The final dataset contains 474 park units and includes engineered features such as number of activities, alerts, and campgrounds. Analysis suggests a weak positive relationship between amenities and operational complexity.


Motivation

The National Park Service manages a wide range of park units that vary significantly in size, infrastructure, and usage. Understanding how park features relate to operational demands can provide insight into how resources are distributed and managed.

Rather than using a pre-existing dataset, this project builds a dataset from scratch to allow full control over feature selection and data structure.


Data Collection

Data was collected from the National Park Service API using three endpoints:

  • Parks
  • Alerts
  • Campgrounds

Each endpoint provides different information about park units. Data was retrieved using Python and stored as raw CSV files.


Methodology

Data Acquisition

API requests were made using the requests library. Each endpoint returned JSON data, which was converted into pandas DataFrames.

The parks dataset served as the base dataset, while alerts and campgrounds were merged using park codes.

Data Cleaning

Key cleaning steps included:

  • Removing missing values
  • Standardizing column names
  • Converting data types
  • Selecting relevant variables

Feature Engineering

New variables were created to support analysis:

  • description_length: length of park description
  • num_activities: number of listed activities
  • num_alerts: number of alerts per park
  • num_campgrounds: number of campgrounds per park

Analysis

The primary question explored is the relationship between:

  • Amenities (activities and campgrounds)
  • Operational complexity (alerts)

A scatterplot of activities versus alerts shows that most parks have low alert counts regardless of activity level. However, parks with more activities tend to have slightly higher alert counts.

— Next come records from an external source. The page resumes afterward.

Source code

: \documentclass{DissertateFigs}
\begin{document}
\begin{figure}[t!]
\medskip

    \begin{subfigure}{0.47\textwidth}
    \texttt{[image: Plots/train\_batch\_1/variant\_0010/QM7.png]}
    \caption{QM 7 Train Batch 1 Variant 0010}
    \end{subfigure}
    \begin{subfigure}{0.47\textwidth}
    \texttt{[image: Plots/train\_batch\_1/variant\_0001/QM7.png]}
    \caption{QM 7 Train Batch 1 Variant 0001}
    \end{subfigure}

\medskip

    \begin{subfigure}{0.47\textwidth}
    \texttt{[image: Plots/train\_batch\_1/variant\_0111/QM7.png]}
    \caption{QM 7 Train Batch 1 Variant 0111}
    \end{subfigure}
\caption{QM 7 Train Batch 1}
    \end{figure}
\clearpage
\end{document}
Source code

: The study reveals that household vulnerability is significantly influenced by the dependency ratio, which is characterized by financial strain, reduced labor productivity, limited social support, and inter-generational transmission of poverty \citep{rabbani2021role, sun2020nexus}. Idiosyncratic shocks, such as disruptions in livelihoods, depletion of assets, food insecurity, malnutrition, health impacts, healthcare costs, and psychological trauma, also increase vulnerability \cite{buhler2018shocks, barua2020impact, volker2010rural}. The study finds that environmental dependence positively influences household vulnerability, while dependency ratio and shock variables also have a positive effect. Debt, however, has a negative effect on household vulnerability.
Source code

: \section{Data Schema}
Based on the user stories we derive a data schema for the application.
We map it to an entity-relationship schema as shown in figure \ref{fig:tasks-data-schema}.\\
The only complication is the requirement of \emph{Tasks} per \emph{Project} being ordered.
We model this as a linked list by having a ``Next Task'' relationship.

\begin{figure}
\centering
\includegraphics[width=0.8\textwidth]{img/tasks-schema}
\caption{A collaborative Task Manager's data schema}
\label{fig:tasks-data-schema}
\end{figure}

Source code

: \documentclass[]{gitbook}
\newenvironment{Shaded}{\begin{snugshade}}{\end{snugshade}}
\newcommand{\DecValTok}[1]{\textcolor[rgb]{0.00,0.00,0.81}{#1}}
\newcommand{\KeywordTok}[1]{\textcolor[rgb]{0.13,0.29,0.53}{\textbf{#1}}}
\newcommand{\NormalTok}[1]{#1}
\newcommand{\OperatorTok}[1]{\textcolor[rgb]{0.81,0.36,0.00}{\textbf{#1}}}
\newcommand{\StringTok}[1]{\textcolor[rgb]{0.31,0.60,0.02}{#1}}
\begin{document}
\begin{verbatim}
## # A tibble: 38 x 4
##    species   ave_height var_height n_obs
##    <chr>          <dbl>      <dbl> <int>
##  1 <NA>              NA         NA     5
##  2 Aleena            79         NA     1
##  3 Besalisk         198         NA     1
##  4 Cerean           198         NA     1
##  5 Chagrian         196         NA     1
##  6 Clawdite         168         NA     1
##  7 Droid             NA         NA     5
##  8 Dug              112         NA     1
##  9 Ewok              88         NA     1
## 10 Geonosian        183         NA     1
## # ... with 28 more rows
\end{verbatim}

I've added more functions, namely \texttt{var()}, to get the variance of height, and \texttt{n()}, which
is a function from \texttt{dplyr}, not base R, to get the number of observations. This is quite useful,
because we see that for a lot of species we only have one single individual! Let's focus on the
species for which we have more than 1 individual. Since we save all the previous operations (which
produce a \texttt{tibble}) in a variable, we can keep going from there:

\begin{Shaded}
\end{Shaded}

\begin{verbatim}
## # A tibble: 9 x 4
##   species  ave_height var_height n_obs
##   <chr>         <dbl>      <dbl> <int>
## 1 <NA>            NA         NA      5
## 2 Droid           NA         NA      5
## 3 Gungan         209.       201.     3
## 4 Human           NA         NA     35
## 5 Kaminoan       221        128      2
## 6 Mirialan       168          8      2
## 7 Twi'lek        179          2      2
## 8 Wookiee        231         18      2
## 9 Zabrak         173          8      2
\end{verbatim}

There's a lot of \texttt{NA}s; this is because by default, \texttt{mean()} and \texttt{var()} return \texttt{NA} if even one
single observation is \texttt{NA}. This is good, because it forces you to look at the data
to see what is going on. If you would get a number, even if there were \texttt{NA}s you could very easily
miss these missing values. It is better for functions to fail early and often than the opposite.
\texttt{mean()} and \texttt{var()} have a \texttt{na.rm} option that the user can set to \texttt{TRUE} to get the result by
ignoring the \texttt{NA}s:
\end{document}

A simple linear trend line suggests a weak positive relationship.


Key Findings

  • Most parks have low numbers of alerts
  • There is only a weak relationship between amenities and alerts
  • Parks with more infrastructure tend to show slightly higher operational complexity

Limitations

  • The dataset is a snapshot in time and does not update automatically
  • Alerts and campgrounds were limited to 500 records
  • Park units vary widely in type and scale, which affects comparisons

Reproducibility

The full workflow can be reproduced using scripts in the src/ directory:

  • get_parks.py
  • get_alerts.py
  • get_campgrounds.py
  • clean_parks.py
  • merge_alerts.py
  • merge_campgrounds.py

The final dataset is stored at:

data/processed/parks_final.csv

Conclusion

This project demonstrates a full data science workflow, from data collection to deployment. It highlights how API data can be transformed into a structured dataset and used to explore meaningful relationships between real-world variables.